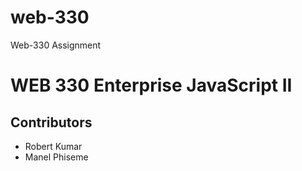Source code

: # web-330
Web-330 Assignment
# WEB 330 Enterprise JavaScript II
## Contributors
- Robert Kumar
- Manel Phiseme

** Exercise details **
All entries must be output exactly as they stand, and every picture must be left out.

** Output of the task **
Source code

: # web-330
Web-330 Assignment
# WEB 330 Enterprise JavaScript II
## Contributors
- Robert Kumar
- Manel Phiseme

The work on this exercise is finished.